What a nuisance, she thought crossly, sitting lotus-legged in the warm electric-heater glow from Kung overhead. Still — ten minutes! She had waited much longer than ten minutes to hear Ahmed’s voice. And at least his plight could no longer be as serious as she had feared at first. The word was out in the camp that the People’s Republics, through what superhuman exertions one could hardly imagine, had succeeded in reestablishing communication with their outpost on Jem. A ship had landed — a small one, to be sure, but at least they were no longer helplessly dependent on the other colonies for the means to survive. How that must have angered Dulla!
Around her the camp was very busy. Nearly a hectare had been cleared and seeded on the slopes above, and the stanchions were in place for the lights that would make the seeds grow. Power would be next, and that was already being attended to. The Food Bloc at last had its own solar-power plant in process of assembly, and meanwhile there was a nuclear-fueled steam plant already in operation — small, expensive, but reliable.
Ana was the best of the three translators in the camp and, since the disappearance of Harriet Santori, the only one who seemed capable of picking up the fine structure of an only partly understood language.
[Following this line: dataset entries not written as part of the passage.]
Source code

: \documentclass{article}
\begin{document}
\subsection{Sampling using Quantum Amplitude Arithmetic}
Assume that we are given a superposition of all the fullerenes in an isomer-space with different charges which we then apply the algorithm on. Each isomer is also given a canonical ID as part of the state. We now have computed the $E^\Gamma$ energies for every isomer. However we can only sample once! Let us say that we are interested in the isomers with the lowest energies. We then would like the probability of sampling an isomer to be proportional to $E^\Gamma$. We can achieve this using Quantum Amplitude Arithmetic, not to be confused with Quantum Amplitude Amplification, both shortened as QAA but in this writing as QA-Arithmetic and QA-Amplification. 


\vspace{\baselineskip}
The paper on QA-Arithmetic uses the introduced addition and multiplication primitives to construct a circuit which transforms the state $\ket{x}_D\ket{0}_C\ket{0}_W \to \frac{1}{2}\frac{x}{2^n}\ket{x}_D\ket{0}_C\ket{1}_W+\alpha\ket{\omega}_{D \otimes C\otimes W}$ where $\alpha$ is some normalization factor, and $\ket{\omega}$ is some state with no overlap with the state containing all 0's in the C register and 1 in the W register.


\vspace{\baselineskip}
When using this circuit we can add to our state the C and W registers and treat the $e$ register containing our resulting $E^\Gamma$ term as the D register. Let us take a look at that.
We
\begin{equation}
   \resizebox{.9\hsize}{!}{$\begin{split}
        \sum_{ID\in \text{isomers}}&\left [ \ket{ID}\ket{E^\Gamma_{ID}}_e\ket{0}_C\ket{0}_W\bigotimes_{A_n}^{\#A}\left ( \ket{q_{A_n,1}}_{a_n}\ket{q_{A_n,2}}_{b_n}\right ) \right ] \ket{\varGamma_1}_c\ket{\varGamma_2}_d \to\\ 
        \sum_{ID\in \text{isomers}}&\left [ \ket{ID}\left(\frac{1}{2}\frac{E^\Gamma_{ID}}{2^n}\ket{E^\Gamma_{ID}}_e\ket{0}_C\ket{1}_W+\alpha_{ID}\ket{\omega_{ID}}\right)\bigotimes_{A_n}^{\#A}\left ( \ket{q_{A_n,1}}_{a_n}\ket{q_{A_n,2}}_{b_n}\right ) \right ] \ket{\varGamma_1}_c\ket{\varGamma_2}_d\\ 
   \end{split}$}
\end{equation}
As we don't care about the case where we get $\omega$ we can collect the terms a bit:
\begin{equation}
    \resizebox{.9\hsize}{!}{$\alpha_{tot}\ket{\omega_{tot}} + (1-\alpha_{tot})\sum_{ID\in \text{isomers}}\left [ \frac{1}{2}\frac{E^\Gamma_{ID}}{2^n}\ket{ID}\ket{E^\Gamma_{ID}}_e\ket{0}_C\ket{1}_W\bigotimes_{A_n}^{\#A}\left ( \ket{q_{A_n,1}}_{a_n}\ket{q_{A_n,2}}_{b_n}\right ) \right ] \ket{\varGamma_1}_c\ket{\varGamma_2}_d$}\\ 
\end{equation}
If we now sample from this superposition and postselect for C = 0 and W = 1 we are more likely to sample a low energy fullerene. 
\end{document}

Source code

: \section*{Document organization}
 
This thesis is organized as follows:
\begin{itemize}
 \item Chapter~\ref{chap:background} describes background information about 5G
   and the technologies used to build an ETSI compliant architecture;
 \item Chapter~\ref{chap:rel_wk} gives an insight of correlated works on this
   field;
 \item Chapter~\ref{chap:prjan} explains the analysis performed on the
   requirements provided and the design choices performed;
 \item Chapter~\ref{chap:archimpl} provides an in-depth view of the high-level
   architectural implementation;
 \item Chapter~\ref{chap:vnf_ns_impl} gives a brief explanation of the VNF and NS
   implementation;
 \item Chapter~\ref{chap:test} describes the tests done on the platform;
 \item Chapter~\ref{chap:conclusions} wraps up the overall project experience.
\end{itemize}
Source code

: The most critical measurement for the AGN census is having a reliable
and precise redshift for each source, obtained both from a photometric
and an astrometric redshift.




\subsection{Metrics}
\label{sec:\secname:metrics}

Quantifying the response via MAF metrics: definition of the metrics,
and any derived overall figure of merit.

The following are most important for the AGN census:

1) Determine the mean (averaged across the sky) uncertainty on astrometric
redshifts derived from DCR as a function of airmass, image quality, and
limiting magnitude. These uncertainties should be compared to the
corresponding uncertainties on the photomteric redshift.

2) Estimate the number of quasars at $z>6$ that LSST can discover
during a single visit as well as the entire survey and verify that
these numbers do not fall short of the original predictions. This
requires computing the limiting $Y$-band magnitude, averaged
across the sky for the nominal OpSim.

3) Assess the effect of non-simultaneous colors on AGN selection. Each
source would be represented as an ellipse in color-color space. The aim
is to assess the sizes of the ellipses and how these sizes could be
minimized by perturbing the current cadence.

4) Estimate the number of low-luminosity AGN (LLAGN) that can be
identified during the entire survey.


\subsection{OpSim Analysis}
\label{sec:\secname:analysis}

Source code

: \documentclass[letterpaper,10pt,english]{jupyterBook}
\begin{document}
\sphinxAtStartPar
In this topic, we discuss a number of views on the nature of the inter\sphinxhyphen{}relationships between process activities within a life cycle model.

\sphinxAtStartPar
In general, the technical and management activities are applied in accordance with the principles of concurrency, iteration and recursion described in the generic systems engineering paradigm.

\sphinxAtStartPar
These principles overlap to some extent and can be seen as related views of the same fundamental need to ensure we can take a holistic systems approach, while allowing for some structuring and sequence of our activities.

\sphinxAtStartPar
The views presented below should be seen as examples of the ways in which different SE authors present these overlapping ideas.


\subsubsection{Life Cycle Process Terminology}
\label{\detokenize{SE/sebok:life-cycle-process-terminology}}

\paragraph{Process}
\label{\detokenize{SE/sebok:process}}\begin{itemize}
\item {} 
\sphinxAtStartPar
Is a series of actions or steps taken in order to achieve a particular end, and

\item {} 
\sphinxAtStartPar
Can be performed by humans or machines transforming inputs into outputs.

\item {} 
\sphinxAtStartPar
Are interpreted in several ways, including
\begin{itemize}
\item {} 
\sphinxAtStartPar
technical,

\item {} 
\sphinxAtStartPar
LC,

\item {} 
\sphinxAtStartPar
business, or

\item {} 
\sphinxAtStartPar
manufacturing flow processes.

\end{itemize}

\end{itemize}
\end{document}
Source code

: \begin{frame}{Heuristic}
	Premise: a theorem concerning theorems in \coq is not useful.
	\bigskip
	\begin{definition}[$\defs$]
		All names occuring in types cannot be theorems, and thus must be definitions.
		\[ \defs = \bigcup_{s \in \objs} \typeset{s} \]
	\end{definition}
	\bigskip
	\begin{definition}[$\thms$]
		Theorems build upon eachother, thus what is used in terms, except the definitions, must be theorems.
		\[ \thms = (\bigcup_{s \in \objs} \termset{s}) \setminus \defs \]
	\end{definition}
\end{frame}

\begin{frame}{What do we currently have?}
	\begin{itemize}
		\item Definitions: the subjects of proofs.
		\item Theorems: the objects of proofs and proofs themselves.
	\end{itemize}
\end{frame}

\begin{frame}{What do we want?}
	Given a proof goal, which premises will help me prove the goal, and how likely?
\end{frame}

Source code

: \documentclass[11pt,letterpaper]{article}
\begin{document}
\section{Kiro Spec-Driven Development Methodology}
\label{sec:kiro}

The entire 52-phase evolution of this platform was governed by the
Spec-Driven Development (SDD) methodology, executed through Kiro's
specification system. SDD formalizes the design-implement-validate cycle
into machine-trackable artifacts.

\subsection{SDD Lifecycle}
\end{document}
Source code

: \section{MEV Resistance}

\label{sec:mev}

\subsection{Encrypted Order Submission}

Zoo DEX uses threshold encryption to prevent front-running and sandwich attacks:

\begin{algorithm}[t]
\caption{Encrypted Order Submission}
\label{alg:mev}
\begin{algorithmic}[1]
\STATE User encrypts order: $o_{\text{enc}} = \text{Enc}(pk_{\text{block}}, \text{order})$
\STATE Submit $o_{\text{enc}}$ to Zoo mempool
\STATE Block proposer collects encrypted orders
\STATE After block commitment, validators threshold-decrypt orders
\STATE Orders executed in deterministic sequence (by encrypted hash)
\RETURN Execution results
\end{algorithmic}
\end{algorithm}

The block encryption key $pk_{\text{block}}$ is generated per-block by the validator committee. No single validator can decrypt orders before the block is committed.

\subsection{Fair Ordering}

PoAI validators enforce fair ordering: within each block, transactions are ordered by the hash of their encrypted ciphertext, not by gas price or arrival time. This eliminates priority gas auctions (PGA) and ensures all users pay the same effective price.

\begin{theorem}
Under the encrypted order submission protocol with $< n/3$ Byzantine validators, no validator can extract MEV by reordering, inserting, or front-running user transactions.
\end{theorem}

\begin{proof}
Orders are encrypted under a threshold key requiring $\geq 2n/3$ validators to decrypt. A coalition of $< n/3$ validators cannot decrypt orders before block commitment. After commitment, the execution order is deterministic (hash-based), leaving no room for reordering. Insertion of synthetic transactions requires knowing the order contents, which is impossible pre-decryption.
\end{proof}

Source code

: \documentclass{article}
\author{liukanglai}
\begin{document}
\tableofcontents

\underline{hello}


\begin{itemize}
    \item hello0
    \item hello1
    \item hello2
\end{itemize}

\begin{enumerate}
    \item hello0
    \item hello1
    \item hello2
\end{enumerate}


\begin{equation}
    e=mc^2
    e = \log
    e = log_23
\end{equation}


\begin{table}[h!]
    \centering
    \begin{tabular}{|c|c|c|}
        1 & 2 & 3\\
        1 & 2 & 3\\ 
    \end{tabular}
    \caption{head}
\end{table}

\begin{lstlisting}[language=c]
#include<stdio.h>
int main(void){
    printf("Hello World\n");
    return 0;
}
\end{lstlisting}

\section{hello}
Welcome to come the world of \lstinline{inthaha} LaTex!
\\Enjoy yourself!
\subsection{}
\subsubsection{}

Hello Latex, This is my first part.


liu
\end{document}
Her Krinpit was quite imperfect, and there seemed little chance to practice it. For the burrowers she had spent much time with this James Morrissey, who seemed to have taken them as his personal reason for existence; but none of it had come to much. The microphones he insinuated so gently into the tunnels sometimes picked up a scrap or two of squealing, chittering, half-muffled sounds; but evidently the burrowers detected them at once and avoided them — when they didn’t steal them. More than once Morrissey had pulled out a probe and found the working head neatly disconnected.
But with the balloonists she had become almost fluent. She had worked closely with Professor Dalehouse, so far only by radio; the intriguing but frightening prospect of soaring with him under a cluster of bags of hydrogen was for some indeterminate time in the future. Then the Russian pilot, Kappelyushnikov, had taken off with Colonel Menninger’s orderly and a cluster of hydrogen tanks on some foolish, secretive errand, and she had been ordered off the radio until further notice. Instead she was assigned to clerical work in the tiny hospital, where there was no clerical work to speak of, since it had as yet no real patients.